* [Exercise] All of the data below should be output exactly as given.

[Stored data]
——————————
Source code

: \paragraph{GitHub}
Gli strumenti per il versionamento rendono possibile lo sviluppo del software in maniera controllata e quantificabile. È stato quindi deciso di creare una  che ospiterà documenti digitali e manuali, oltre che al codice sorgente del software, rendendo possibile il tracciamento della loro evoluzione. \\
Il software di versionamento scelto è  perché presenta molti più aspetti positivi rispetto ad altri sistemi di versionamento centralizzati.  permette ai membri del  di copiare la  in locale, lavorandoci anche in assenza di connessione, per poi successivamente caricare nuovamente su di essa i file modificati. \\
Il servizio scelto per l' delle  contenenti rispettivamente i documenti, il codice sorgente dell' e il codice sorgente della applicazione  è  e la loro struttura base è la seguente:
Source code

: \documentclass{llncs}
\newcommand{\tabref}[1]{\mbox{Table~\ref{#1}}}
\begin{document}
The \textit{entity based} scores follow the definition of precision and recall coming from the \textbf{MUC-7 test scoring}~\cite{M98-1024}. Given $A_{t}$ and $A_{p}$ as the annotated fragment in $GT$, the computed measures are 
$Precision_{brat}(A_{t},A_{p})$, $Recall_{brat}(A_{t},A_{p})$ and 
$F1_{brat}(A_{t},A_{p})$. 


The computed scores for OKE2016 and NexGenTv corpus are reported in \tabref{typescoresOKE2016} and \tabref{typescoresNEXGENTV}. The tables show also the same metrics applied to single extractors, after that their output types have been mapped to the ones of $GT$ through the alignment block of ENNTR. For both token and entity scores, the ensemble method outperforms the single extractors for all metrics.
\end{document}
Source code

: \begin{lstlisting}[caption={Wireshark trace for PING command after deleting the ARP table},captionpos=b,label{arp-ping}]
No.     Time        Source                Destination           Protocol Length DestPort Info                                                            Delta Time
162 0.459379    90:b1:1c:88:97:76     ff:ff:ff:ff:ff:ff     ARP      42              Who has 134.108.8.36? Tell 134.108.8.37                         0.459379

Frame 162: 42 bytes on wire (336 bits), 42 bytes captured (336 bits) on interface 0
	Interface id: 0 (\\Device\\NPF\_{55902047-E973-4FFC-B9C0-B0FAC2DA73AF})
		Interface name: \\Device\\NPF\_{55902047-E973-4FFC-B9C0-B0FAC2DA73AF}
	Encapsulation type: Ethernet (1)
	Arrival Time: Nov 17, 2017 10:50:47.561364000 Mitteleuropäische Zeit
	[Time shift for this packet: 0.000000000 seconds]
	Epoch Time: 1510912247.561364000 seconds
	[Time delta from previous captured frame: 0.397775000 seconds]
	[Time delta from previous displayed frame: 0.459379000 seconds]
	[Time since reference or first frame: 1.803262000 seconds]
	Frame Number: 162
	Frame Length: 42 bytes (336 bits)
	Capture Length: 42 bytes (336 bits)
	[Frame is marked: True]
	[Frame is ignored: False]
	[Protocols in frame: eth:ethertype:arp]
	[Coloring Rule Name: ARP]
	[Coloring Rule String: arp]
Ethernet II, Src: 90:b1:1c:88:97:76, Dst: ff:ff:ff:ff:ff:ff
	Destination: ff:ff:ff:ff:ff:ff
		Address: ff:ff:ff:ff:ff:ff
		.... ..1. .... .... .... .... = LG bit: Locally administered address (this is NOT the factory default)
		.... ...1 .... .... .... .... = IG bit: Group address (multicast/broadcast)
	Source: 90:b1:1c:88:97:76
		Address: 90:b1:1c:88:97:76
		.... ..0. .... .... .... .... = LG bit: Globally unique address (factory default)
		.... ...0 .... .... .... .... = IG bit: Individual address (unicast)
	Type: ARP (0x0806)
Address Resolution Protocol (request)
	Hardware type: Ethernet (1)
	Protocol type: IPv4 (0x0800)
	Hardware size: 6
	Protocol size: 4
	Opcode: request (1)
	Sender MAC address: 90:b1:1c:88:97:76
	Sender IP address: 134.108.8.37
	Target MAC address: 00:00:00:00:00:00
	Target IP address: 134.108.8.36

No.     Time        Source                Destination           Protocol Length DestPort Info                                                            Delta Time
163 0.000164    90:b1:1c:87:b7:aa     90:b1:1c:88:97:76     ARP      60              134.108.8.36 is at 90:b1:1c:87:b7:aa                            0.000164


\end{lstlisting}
——————————
* [Exercise output]
Source code

: \paragraph{GitHub}
Gli strumenti per il versionamento rendono possibile lo sviluppo del software in maniera controllata e quantificabile. È stato quindi deciso di creare una  che ospiterà documenti digitali e manuali, oltre che al codice sorgente del software, rendendo possibile il tracciamento della loro evoluzione. \\
Il software di versionamento scelto è  perché presenta molti più aspetti positivi rispetto ad altri sistemi di versionamento centralizzati.  permette ai membri del  di copiare la  in locale, lavorandoci anche in assenza di connessione, per poi successivamente caricare nuovamente su di essa i file modificati. \\
Il servizio scelto per l' delle  contenenti rispettivamente i documenti, il codice sorgente dell' e il codice sorgente della applicazione  è  e la loro struttura base è la seguente:
Source code

: \documentclass{llncs}
\newcommand{\tabref}[1]{\mbox{Table~\ref{#1}}}
\begin{document}
The \textit{entity based} scores follow the definition of precision and recall coming from the \textbf{MUC-7 test scoring}~\cite{M98-1024}. Given $A_{t}$ and $A_{p}$ as the annotated fragment in $GT$, the computed measures are 
$Precision_{brat}(A_{t},A_{p})$, $Recall_{brat}(A_{t},A_{p})$ and 
$F1_{brat}(A_{t},A_{p})$. 


The computed scores for OKE2016 and NexGenTv corpus are reported in \tabref{typescoresOKE2016} and \tabref{typescoresNEXGENTV}. The tables show also the same metrics applied to single extractors, after that their output types have been mapped to the ones of $GT$ through the alignment block of ENNTR. For both token and entity scores, the ensemble method outperforms the single extractors for all metrics.
\end{document}
Source code

: \begin{lstlisting}[caption={Wireshark trace for PING command after deleting the ARP table},captionpos=b,label{arp-ping}]
No.     Time        Source                Destination           Protocol Length DestPort Info                                                            Delta Time
162 0.459379    90:b1:1c:88:97:76     ff:ff:ff:ff:ff:ff     ARP      42              Who has 134.108.8.36? Tell 134.108.8.37                         0.459379

Frame 162: 42 bytes on wire (336 bits), 42 bytes captured (336 bits) on interface 0
	Interface id: 0 (\\Device\\NPF\_{55902047-E973-4FFC-B9C0-B0FAC2DA73AF})
		Interface name: \\Device\\NPF\_{55902047-E973-4FFC-B9C0-B0FAC2DA73AF}
	Encapsulation type: Ethernet (1)
	Arrival Time: Nov 17, 2017 10:50:47.561364000 Mitteleuropäische Zeit
	[Time shift for this packet: 0.000000000 seconds]
	Epoch Time: 1510912247.561364000 seconds
	[Time delta from previous captured frame: 0.397775000 seconds]
	[Time delta from previous displayed frame: 0.459379000 seconds]
	[Time since reference or first frame: 1.803262000 seconds]
	Frame Number: 162
	Frame Length: 42 bytes (336 bits)
	Capture Length: 42 bytes (336 bits)
	[Frame is marked: True]
	[Frame is ignored: False]
	[Protocols in frame: eth:ethertype:arp]
	[Coloring Rule Name: ARP]
	[Coloring Rule String: arp]
Ethernet II, Src: 90:b1:1c:88:97:76, Dst: ff:ff:ff:ff:ff:ff
	Destination: ff:ff:ff:ff:ff:ff
		Address: ff:ff:ff:ff:ff:ff
		.... ..1. .... .... .... .... = LG bit: Locally administered address (this is NOT the factory default)
		.... ...1 .... .... .... .... = IG bit: Group address (multicast/broadcast)
	Source: 90:b1:1c:88:97:76
		Address: 90:b1:1c:88:97:76
		.... ..0. .... .... .... .... = LG bit: Globally unique address (factory default)
		.... ...0 .... .... .... .... = IG bit: Individual address (unicast)
	Type: ARP (0x0806)
Address Resolution Protocol (request)
	Hardware type: Ethernet (1)
	Protocol type: IPv4 (0x0800)
	Hardware size: 6
	Protocol size: 4
	Opcode: request (1)
	Sender MAC address: 90:b1:1c:88:97:76
	Sender IP address: 134.108.8.37
	Target MAC address: 00:00:00:00:00:00
	Target IP address: 134.108.8.36

No.     Time        Source                Destination           Protocol Length DestPort Info                                                            Delta Time
163 0.000164    90:b1:1c:87:b7:aa     90:b1:1c:88:97:76     ARP      60              134.108.8.36 is at 90:b1:1c:87:b7:aa                            0.000164


\end{lstlisting}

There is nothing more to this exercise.